A spokeswoman for the family told the ABC last year that she believed Cheng would not have done anything intentionally to harm China’s state security. Australia’s foreign affairs department did not immediately respond to a request for comment.
Widespread media concerns
The detainment of Cheng Lei has been met with widespread concern and criticism from media organisations and human rights groups, who have called for her release and for her fair treatment.
Her case highlights the increasing pressure and restrictions on foreign journalists working in China, as well as the risk of arbitrary detention and lack of due process for foreigners in the country.
Lei’s arrest has also been met with a lot of criticism from the Australian government and human rights organisations, who have called for her release and fair treatment.
The Australian government has repeatedly called on the Chinese government to provide more information about the charges against Cheng and to guarantee her rights and well-being.
The case has also highlighted the growing pressure and restrictions on foreign journalists working in China, as well as the risk of arbitrary detention and lack of due process for foreigners in the country.
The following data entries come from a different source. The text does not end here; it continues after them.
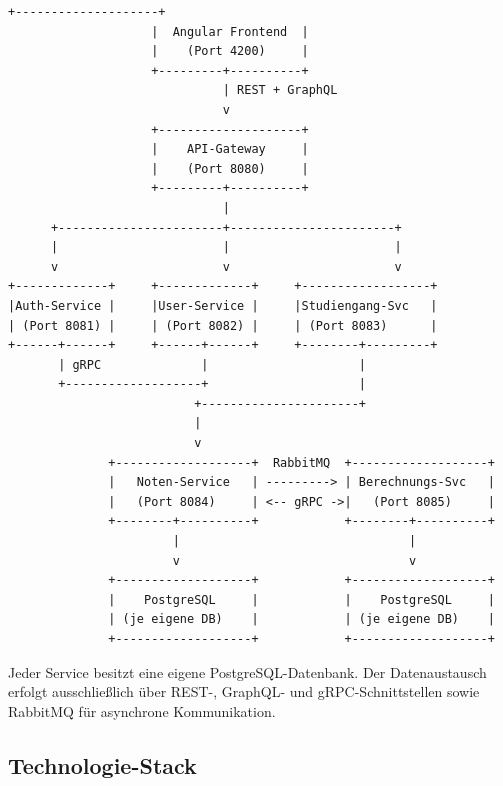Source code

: \documentclass[12pt,a4paper,ngerman]{article}
\begin{document}
\begin{lstlisting}[basicstyle=\ttfamily\footnotesize, columns=fullflexible, keepspaces=true]
                    +--------------------+
                    |  Angular Frontend  |
                    |    (Port 4200)     |
                    +---------+----------+
                              | REST + GraphQL
                              v
                    +--------------------+
                    |    API-Gateway     |
                    |    (Port 8080)     |
                    +---------+----------+
                              |
      +-----------------------+-----------------------+
      |                       |                       |
      v                       v                       v
+-------------+     +-------------+     +------------------+
|Auth-Service |     |User-Service |     |Studiengang-Svc   |
| (Port 8081) |     | (Port 8082) |     | (Port 8083)      |
+------+------+     +------+------+     +--------+---------+
       | gRPC              |                     |
       +-------------------+                     |
                          +----------------------+
                          |
                          v
              +-------------------+  RabbitMQ  +-------------------+
              |   Noten-Service   | ---------> | Berechnungs-Svc   |
              |   (Port 8084)     | <-- gRPC ->|   (Port 8085)     |
              +--------+----------+            +--------+----------+
                       |                                |
                       v                                v
              +-------------------+            +-------------------+
              |    PostgreSQL     |            |    PostgreSQL     |
              | (je eigene DB)    |            | (je eigene DB)    |
              +-------------------+            +-------------------+
\end{lstlisting}

Jeder Service besitzt eine eigene PostgreSQL-Datenbank. Der Datenaustausch erfolgt ausschließlich über REST-, GraphQL- und gRPC-Schnittstellen sowie RabbitMQ für asynchrone Kommunikation.

\subsection{Technologie-Stack}
\end{document}
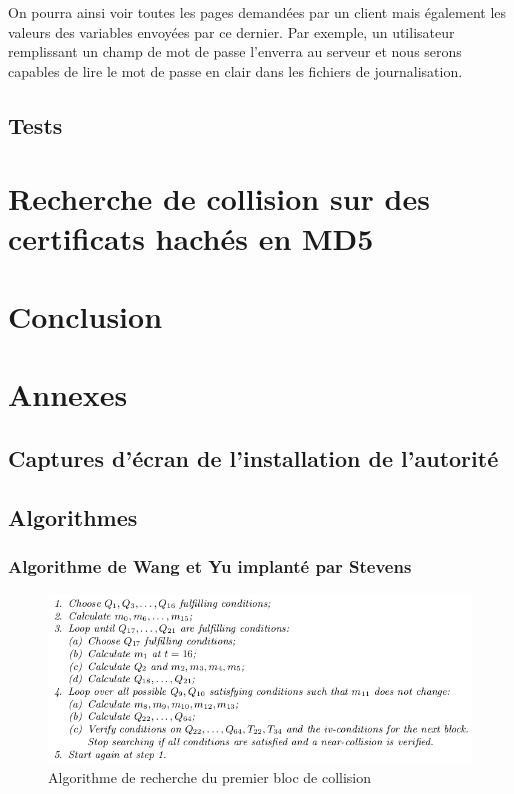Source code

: \documentclass[a4paper,11pt,french]{report}
\begin{document}
On pourra ainsi voir toutes les pages demandées par un client mais également les valeurs des variables envoyées par ce dernier. Par exemple, un utilisateur remplissant un champ de mot de passe l'enverra au serveur et nous serons capables de lire le mot de passe en clair dans les fichiers de journalisation.


\newpage
\section{Tests}

\chapter{Recherche de collision sur des certificats hachés en MD5}


\chapter{Conclusion}


\chapter{Annexes}
\section{Captures d'écran de l'installation de l'autorité}

\section{Algorithmes}
\subsection{Algorithme de Wang et Yu implanté par Stevens}
\begin{figure}[h!]
  \includegraphics[scale=.61]{./images/fblock.png}
  \caption{Algorithme de recherche du premier bloc de collision}
\end{figure}
\end{document}
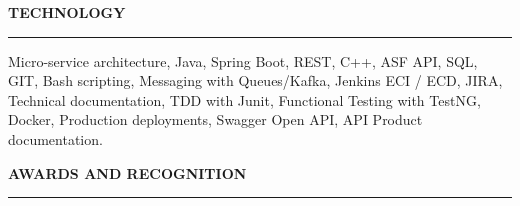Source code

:\documentclass[10pt,letterpaper]{article}
\newlength{\blockindent}   \setlength{\blockindent}{11.5pt}
\newlength{\textrightinset}\setlength{\textrightinset}{5.25pt}   %
\newcommand{\sectionbar}[3]{%
  \par\vspace{#1}%
  \centerline{\bfseries\fontsize{10.5}{12}\selectfont #3}%
  \par\nointerlineskip\vspace{3pt}%
  \noindent\rule{\linewidth}{#2}\par\vspace{1pt}}
\newcommand{\sect}[2][9pt]{\sectionbar{#1}{1.3pt}{#2}}
\newenvironment{indented}{%
  \list{}{\leftmargin=\blockindent\rightmargin=\textrightinset\topsep=0pt\partopsep=0pt
          \parsep=0pt\itemsep=0pt\listparindent=0pt}\item\relax}{\endlist}
\begin{document}
\sect[23pt]{TECHNOLOGY}
\vspace{-1pt}
\begin{indented}
Micro-service architecture, Java, Spring Boot, REST, C++, ASF API, SQL, GIT, Bash
scripting, Messaging with Queues/Kafka, Jenkins ECI / ECD, JIRA, Technical documentation,
TDD with Junit, Functional Testing with TestNG, Docker, Production deployments, Swagger Open
API, API Product documentation.
\end{indented}

\sect[23pt]{AWARDS AND RECOGNITION}
\vspace{-1pt}
\end{document}
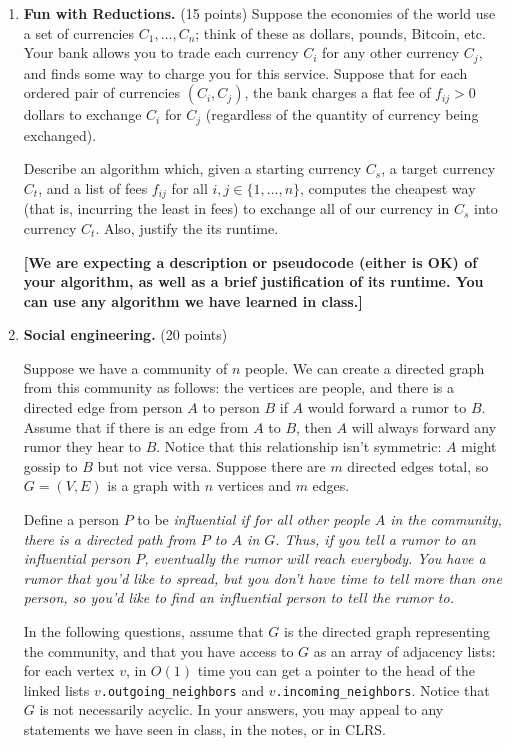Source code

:\documentclass[12pt]{article}
\begin{document}
\begin{enumerate}


  \item \textbf{Fun with Reductions.}
(15 points) Suppose the  economies of the world use a set of currencies $C_1,\ldots,C_n$; think of these as dollars, pounds, Bitcoin, etc. Your bank allows you to trade each currency $C_i$ for any other currency $C_j$, and finds some way to charge you for this service. Suppose that for each ordered pair of currencies $(C_i,C_j)$, the bank charges a flat fee of $f_{ij} > 0$ dollars to exchange $C_i$ for $C_j$ (regardless of the quantity of currency being exchanged).

      Describe an algorithm which, given a starting currency $C_s$, a target currency $C_t$, and a list of fees $f_{ij}$ for all $i,j \in \{1,\ldots,n\}$, computes the cheapest way (that is, incurring the least in fees) to exchange all of our currency in $C_s$ into currency $C_t$.  Also, justify the its runtime.

      \textbf{[We are expecting a description or pseudocode (either is OK) of your algorithm, as well as a brief justification of its runtime. You can use any algorithm we have learned in class.]}


  \item \textbf{Social engineering.} (20 points)

  Suppose we have a community of $n$ people.  We can create a directed graph from this community as follows: the vertices are people, and there is a directed edge from person $A$ to person $B$ if $A$ would forward a rumor to $B$. Assume that if there is an edge from $A$ to $B$, then $A$ will always forward any rumor they hear to $B$. Notice that this relationship isn't symmetric: $A$ might gossip to $B$ but not
vice versa. Suppose there are $m$ directed edges total, so $G = (V,E)$ is a graph with $n$ vertices and $m$ edges.

  Define a person $P$ to be \em influential \em if for all other people $A$ in the community, there is a directed path from $P$ to $A$ in $G$.  Thus, if you tell a rumor to an influential person $P$, eventually the rumor will reach everybody. You have a rumor that you'd like to spread, but you don't have time to tell more than one person, so you'd like to find an influential person to tell the rumor to.
  
  In the following questions, assume that $G$ is the directed graph representing the community, and that you have access to $G$ as an array of adjacency lists: for each vertex $v$, in $O(1)$ time you can get a pointer to the head of the linked lists $v$\texttt{.outgoing\_neighbors} and $v$\texttt{.incoming\_neighbors}.  Notice that $G$ is not necessarily acyclic. In your answers, you may appeal to any statements we have seen in class, in the notes, or in CLRS.
  

\end{enumerate}
\end{document}
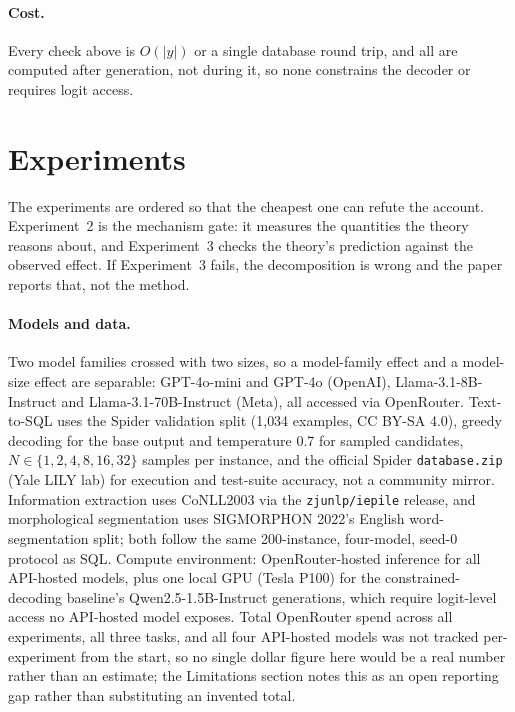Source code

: \documentclass[11pt]{article}
\begin{document}
\paragraph{Cost.} Every check above is $O(|y|)$ or a single database round trip, and all are computed after generation, not during it, so none constrains the decoder or requires logit access.

\section{Experiments}\label{sec:exp}
The experiments are ordered so that the cheapest one can refute the account. Experiment~2 is the mechanism gate: it measures the quantities the theory reasons about, and Experiment~3 checks the theory's prediction against the observed effect. If Experiment~3 fails, the decomposition is wrong and the paper reports that, not the method.

\paragraph{Models and data.} Two model families crossed with two sizes, so a model-family effect and a model-size effect are separable: GPT-4o-mini and GPT-4o (OpenAI), Llama-3.1-8B-Instruct and Llama-3.1-70B-Instruct (Meta), all accessed via OpenRouter. Text-to-SQL uses the Spider validation split (1{,}034 examples, CC BY-SA 4.0), greedy decoding for the base output and temperature 0.7 for sampled candidates, $N\in\{1,2,4,8,16,32\}$ samples per instance, and the official Spider \texttt{database.zip} (Yale LILY lab) for execution and test-suite accuracy, not a community mirror. Information extraction uses CoNLL2003 via the \texttt{zjunlp/iepile} release, and morphological segmentation uses SIGMORPHON 2022's English word-segmentation split; both follow the same 200-instance, four-model, seed-0 protocol as SQL. Compute environment: OpenRouter-hosted inference for all API-hosted models, plus one local GPU (Tesla P100) for the constrained-decoding baseline's Qwen2.5-1.5B-Instruct generations, which require logit-level access no API-hosted model exposes. Total OpenRouter spend across all experiments, all three tasks, and all four API-hosted models was not tracked per-experiment from the start, so no single dollar figure here would be a real number rather than an estimate; the Limitations section notes this as an open reporting gap rather than substituting an invented total.
\end{document}
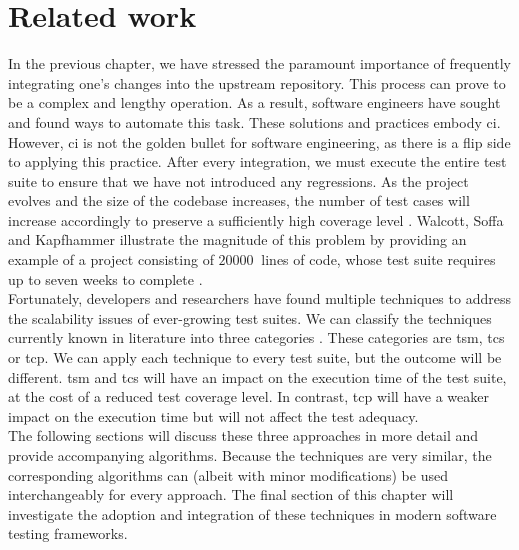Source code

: 
\chapter{Related work}
\label{ch:related-work}

In the previous chapter, we have stressed the paramount importance of frequently integrating one's changes into the upstream repository. This process can prove to be a complex and lengthy operation. As a result, software engineers have sought and found ways to automate this task. These solutions and practices embody \acrfull{ci}. However, \acrshort{ci} is not the golden bullet for software engineering, as there is a flip side to applying this practice. After every integration, we must execute the entire test suite to ensure that we have not introduced any regressions. As the project evolves and the size of the codebase increases, the number of test cases will increase accordingly to preserve a sufficiently high coverage level \cite{evaluationoftestsuiteminimization}. Walcott, Soffa and Kapfhammer illustrate the magnitude of this problem by providing an example of a project consisting of $\SI{20000}{}$ lines of code, whose test suite requires up to seven weeks to complete \cite{10.1145/1146238.1146240}.\\

\noindent Fortunately, developers and researchers have found multiple techniques to address the scalability issues of ever-growing test suites. We can classify the techniques currently known in literature into three categories \cite{evaluationoftestsuiteminimization}. These categories are \acrfull{tsm}, \acrfull{tcs} or \acrfull{tcp}. We can apply each technique to every test suite, but the outcome will be different. \acrshort{tsm} and \acrshort{tcs} will have an impact on the execution time of the test suite, at the cost of a reduced test coverage level. In contrast, \acrshort{tcp} will have a weaker impact on the execution time but will not affect the test adequacy.\\

\noindent The following sections will discuss these three approaches in more detail and provide accompanying algorithms. Because the techniques are very similar, the corresponding algorithms can (albeit with minor modifications) be used interchangeably for every approach. The final section of this chapter will investigate the adoption and integration of these techniques in modern software testing frameworks.\\

\clearpage

\newpage

\newpage

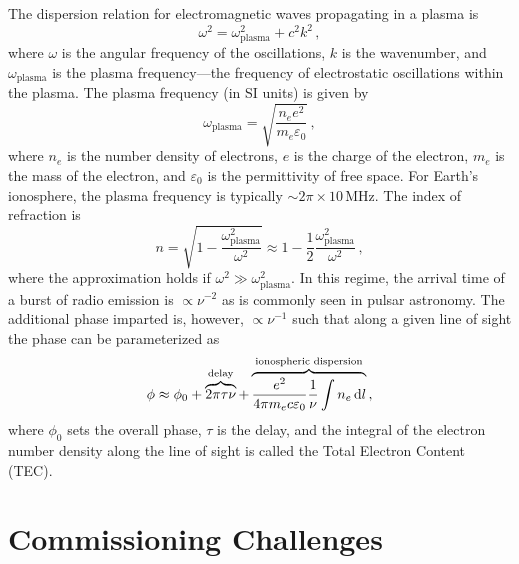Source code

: \begin{bibunit}
The dispersion relation for electromagnetic waves propagating in a plasma is
\begin{equation}
    \omega^2 = \omega_\text{plasma}^2 + c^2 k^2\,,
\end{equation}
where $\omega$ is the angular frequency of the oscillations, $k$ is the wavenumber, and
$\omega_\text{plasma}$ is the plasma frequency---the frequency of electrostatic oscillations within
the plasma. The plasma frequency (in SI units) is given by
\begin{equation}
    \omega_\text{plasma} = \sqrt{\frac{n_e e^2}{m_e \varepsilon_0}}\,,
\end{equation}
where $n_e$ is the number density of electrons, $e$ is the charge of the electron, $m_e$ is the mass
of the electron, and $\varepsilon_0$ is the permittivity of free space.  For Earth's ionosphere, the
plasma frequency is typically $\sim 2\pi \times 10\,\text{MHz}$.  The index of refraction is
\begin{equation}
    n = \sqrt{1 - \frac{\omega_\text{plasma}^2}{\omega^2}}
      \approx 1 - \frac{1}{2}\frac{\omega_\text{plasma}^2}{\omega^2}\,,
\end{equation}
where the approximation holds if $\omega^2 \gg \omega_\text{plasma}^2$. In this regime, the arrival
time of a burst of radio emission is $\propto \nu^{-2}$ as is commonly seen in pulsar astronomy.
The additional phase imparted is, however, $\propto \nu^{-1}$ such that along a given line of sight
the phase can be parameterized as
\begin{equation}
    \phi \approx \phi_0 + \overbrace{2\pi\tau\nu}^\text{delay}
    + \overbrace{\frac{e^2}{4\pi m_e c \varepsilon_0}
        \frac{1}{\nu}\int n_e\,{\textrm d} l}^\text{ionospheric dispersion}\,,
\end{equation}
where $\phi_0$ sets the overall phase, $\tau$ is the delay, and the integral of the electron number
density along the line of sight is called the Total Electron Content (TEC).

\citep{2011ITAP...59.1855E}













\section{Commissioning Challenges}
\label{sec:commissioning-challenges}


\end{bibunit}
The case of Cheng Lei is not an isolated one, as there has been a growing number of foreigners who have been detained in China on charges of espionage or other national security offences.
In recent years, the Chinese government has been increasingly cracking down on foreign individuals and organisations, accusing them of espionage or other national security offences.
This has led to concerns about the use of these charges as a means of silencing critics and suppressing dissent, as well as the lack of transparency and due process in these cases.
The trial of Cheng Lei will be closely watched by the international community, and the outcome will likely have significant implications for the relationship between Australia and China.